Give only the number of lines below that contain the word "Name".
*** EXTRACTED RECORDS ***
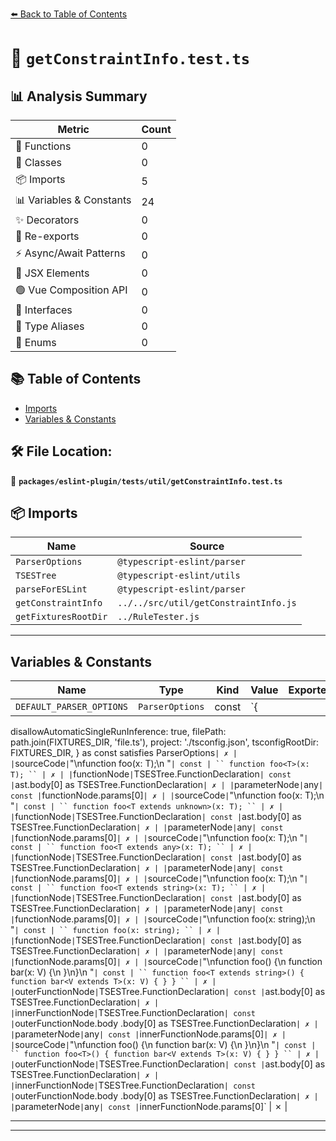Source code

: [⬅️ Back to Table of Contents](../../../../index.md)

# 📄 `getConstraintInfo.test.ts`

## 📊 Analysis Summary

| Metric | Count |
|--------|-------|
| 🔧 Functions | 0 |
| 🧱 Classes | 0 |
| 📦 Imports | 5 |
| 📊 Variables & Constants | 24 |
| ✨ Decorators | 0 |
| 🔄 Re-exports | 0 |
| ⚡ Async/Await Patterns | 0 |
| 💠 JSX Elements | 0 |
| 🟢 Vue Composition API | 0 |
| 📐 Interfaces | 0 |
| 📑 Type Aliases | 0 |
| 🎯 Enums | 0 |

## 📚 Table of Contents

- [Imports](#imports)
- [Variables & Constants](#variables-constants)

## 🛠️ File Location:
📂 **`packages/eslint-plugin/tests/util/getConstraintInfo.test.ts`**

## 📦 Imports

| Name | Source |
|------|--------|
| `ParserOptions` | `@typescript-eslint/parser` |
| `TSESTree` | `@typescript-eslint/utils` |
| `parseForESLint` | `@typescript-eslint/parser` |
| `getConstraintInfo` | `../../src/util/getConstraintInfo.js` |
| `getFixturesRootDir` | `../RuleTester.js` |


---

## Variables & Constants

| Name | Type | Kind | Value | Exported |
|------|------|------|-------|----------|
| `DEFAULT_PARSER_OPTIONS` | `ParserOptions` | const | `{
  disallowAutomaticSingleRunInference: true,
  filePath: path.join(FIXTURES_DIR, 'file.ts'),
  project: './tsconfig.json',
  tsconfigRootDir: FIXTURES_DIR,
} as const satisfies ParserOptions` | ✗ |
| `sourceCode` | `"\nfunction foo<T>(x: T);\n    "` | const | ``
function foo<T>(x: T);
    `` | ✗ |
| `functionNode` | `TSESTree.FunctionDeclaration` | const | `ast.body[0] as TSESTree.FunctionDeclaration` | ✗ |
| `parameterNode` | `any` | const | `functionNode.params[0]` | ✗ |
| `sourceCode` | `"\nfunction foo<T extends unknown>(x: T);\n    "` | const | ``
function foo<T extends unknown>(x: T);
    `` | ✗ |
| `functionNode` | `TSESTree.FunctionDeclaration` | const | `ast.body[0] as TSESTree.FunctionDeclaration` | ✗ |
| `parameterNode` | `any` | const | `functionNode.params[0]` | ✗ |
| `sourceCode` | `"\nfunction foo<T extends any>(x: T);\n    "` | const | ``
function foo<T extends any>(x: T);
    `` | ✗ |
| `functionNode` | `TSESTree.FunctionDeclaration` | const | `ast.body[0] as TSESTree.FunctionDeclaration` | ✗ |
| `parameterNode` | `any` | const | `functionNode.params[0]` | ✗ |
| `sourceCode` | `"\nfunction foo<T extends string>(x: T);\n    "` | const | ``
function foo<T extends string>(x: T);
    `` | ✗ |
| `functionNode` | `TSESTree.FunctionDeclaration` | const | `ast.body[0] as TSESTree.FunctionDeclaration` | ✗ |
| `parameterNode` | `any` | const | `functionNode.params[0]` | ✗ |
| `sourceCode` | `"\nfunction foo(x: string);\n    "` | const | ``
function foo(x: string);
    `` | ✗ |
| `functionNode` | `TSESTree.FunctionDeclaration` | const | `ast.body[0] as TSESTree.FunctionDeclaration` | ✗ |
| `parameterNode` | `any` | const | `functionNode.params[0]` | ✗ |
| `sourceCode` | `"\nfunction foo<T extends string>() {\n  function bar<V extends T>(x: V) {\n  }\n}\n    "` | const | ``
function foo<T extends string>() {
  function bar<V extends T>(x: V) {
  }
}
    `` | ✗ |
| `outerFunctionNode` | `TSESTree.FunctionDeclaration` | const | `ast.body[0] as TSESTree.FunctionDeclaration` | ✗ |
| `innerFunctionNode` | `TSESTree.FunctionDeclaration` | const | `outerFunctionNode.body
      .body[0] as TSESTree.FunctionDeclaration` | ✗ |
| `parameterNode` | `any` | const | `innerFunctionNode.params[0]` | ✗ |
| `sourceCode` | `"\nfunction foo<T>() {\n  function bar<V extends T>(x: V) {\n  }\n}\n    "` | const | ``
function foo<T>() {
  function bar<V extends T>(x: V) {
  }
}
    `` | ✗ |
| `outerFunctionNode` | `TSESTree.FunctionDeclaration` | const | `ast.body[0] as TSESTree.FunctionDeclaration` | ✗ |
| `innerFunctionNode` | `TSESTree.FunctionDeclaration` | const | `outerFunctionNode.body
      .body[0] as TSESTree.FunctionDeclaration` | ✗ |
| `parameterNode` | `any` | const | `innerFunctionNode.params[0]` | ✗ |


---


---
***
_EXERCISE RESULT_: 2